I'm sorry if my reversions today on the 2.9 and 2.10 branchs
make your merge harder. :(

> Some remarks: about the docstrings on tests, yep, I'm aware of it,
> that's why I changed them to comments (and not the other way round).

My bad -- I think I was looking at a reversed diff.

> About the cosmetical code changes, sorry for that, but I just
> standardized with the remaining code from the same file... :-)

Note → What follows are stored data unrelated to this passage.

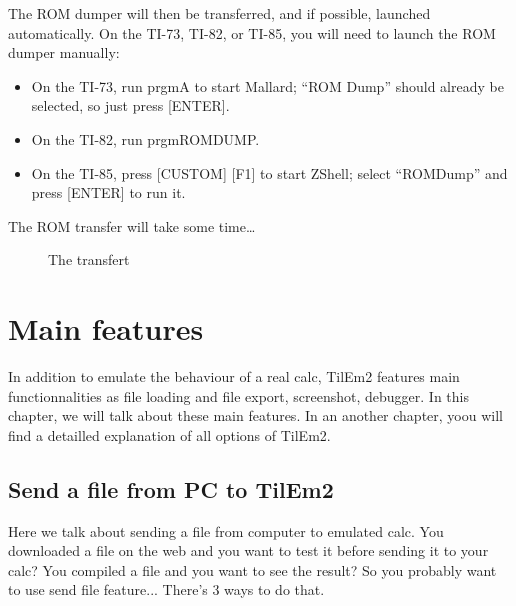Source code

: \documentclass[10pt]{report}
\newcommand{\calckey}[1]{\textsf{[#1]}}
\begin{document}
The ROM dumper will then be transferred, and if possible, launched
automatically.  On the TI-73, TI-82, or TI-85, you will need to launch
the ROM dumper manually:
\begin{itemize}
\item On the TI-73, run \textsf{prgmA} to start Mallard; ``ROM Dump''
  should already be selected, so just press \calckey{ENTER}.
\item On the TI-82, run \textsf{prgmROMDUMP}.
\item On the TI-85, press \calckey{CUSTOM} \calckey{F1} to start
  ZShell; select ``ROMDump'' and press \calckey{ENTER} to run it.
\end{itemize}

The ROM transfer will take some time\dots
\begin{figure}[H]
\centering
{}
\caption{The transfert}
\end{figure}

\chapter{Main features}

In addition to emulate the behaviour of a real calc, TilEm2 features main functionnalities as file loading and file export, screenshot, debugger.\newline
In this chapter, we will talk about these main features.\newline
In an another chapter, yoou will find a detailled explanation of all options of TilEm2.\newline

\section{Send a file from PC to TilEm2}

Here we talk about sending a file from computer to emulated calc.\newline
You downloaded a file on the web and you want to test it before sending it to your calc?\newline
You compiled a file and you want to see the result?\newline
So you probably want to use send file feature...\newline\newline
There's 3 ways to do that.\newline
\end{document}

I will assume that was my bad, too.

In general, I would avoid committing "cleanup" changes like those
at the same time as "substantive" changes, and would only commit such "cleanups" on the trunk.

Brett Carter (bacarter) wrote :

This patch appears to break backwards API compatibility. DateTime() objects now assume any date entered is in GMT unless a timezone is specified. This is contrary to zope 2.9.5 behavior where the timezone is assumed to be the system default. The new code is also inconsistent:

print "\n>>>>>> ", DateTime().timezone()
print "\n>>>>>> ", DateTime('2006-02-27').timezone()
print "\n>>>>>> ", DateTime('2006-02-27 12:30:00').timezone()
print "\n>>>>>> ", DateTime().greaterThan(DateTime('2007-02-27 01:00:00'))

Prints:
>>>>>> US/Pacific
>>>>>> GMT+0
>>>>>> GMT+0
>>>>>> True

Note that a DateTime() with no string returns an instance in the the machine's timezone (Pacific) however all other instances are in GMT. This really screws up the final comparison, where we end up comparing a GMT time to a Pacific time.

John Eikenberry (jae) wrote :

Looks like it is mistakenly parsing the '-' dates as iso8601.
The big iso8601Match regex matches the first example below, which it shouldn't (due to the space).

Eg.

>>> DateTime('2007-02-27 13:09:01.279').timezone()
'GMT+0'
>>> DateTime('2007/02/27 13:09:01.279').timezone()
'US/Eastern'

Tres Seaver (tseaver) wrote :

Agreed, the referenced spec[1] does not permit the space
as a separator between the date and time portions (slthough
in some forms it may be elided altogether).

[1] http://www.omg.org/docs/ISO-stds/06-08-01.pdf

John Eikenberry (jae) wrote :

The regex has a line that allows a whitespace where it shouldn't.
Around line 19 of the regex is this line.

  (?:[T ] # one T or one whitespace

This should be (or some proximate of this).

  (?:T? # one optional T

From my reading of the spec this whitespace is not allowed. Below is the section of the document that discusses this. It mentions the 'T' being optionally omitted, but nothing about allowing a whitespace.

--- snippet from page 19 of the iso8601 spec ---
The character [T] shall be used as time designator to indicate the start of the representation of the time of day
component in these expressions. The hyphen [-] and the colon [:] shall be used, in accordance with 4.4.4, as
separators within the date and time of day expressions, respectively, when required.

NOTE By mutual agreement of the partners in information interchange, the character [T] may be omitted in
applications where there is no risk of confusing a date and time of day representation with others defined in this
International Standard.

mustapha (mustapha-headnet) wrote :

Hi,

from here:
http://en.wikipedia.org/wiki/ISO_8601#Combined_representations
the whitespace is allowed to separate date and time

bacarter, eikenberry,

I found out that the method __parse_iso8601 sets the TimeZone to GMT+0 when a timezone is not given with the time. This is not allowed in ISO8601. In the case when a timezone is not given local timezone should be used.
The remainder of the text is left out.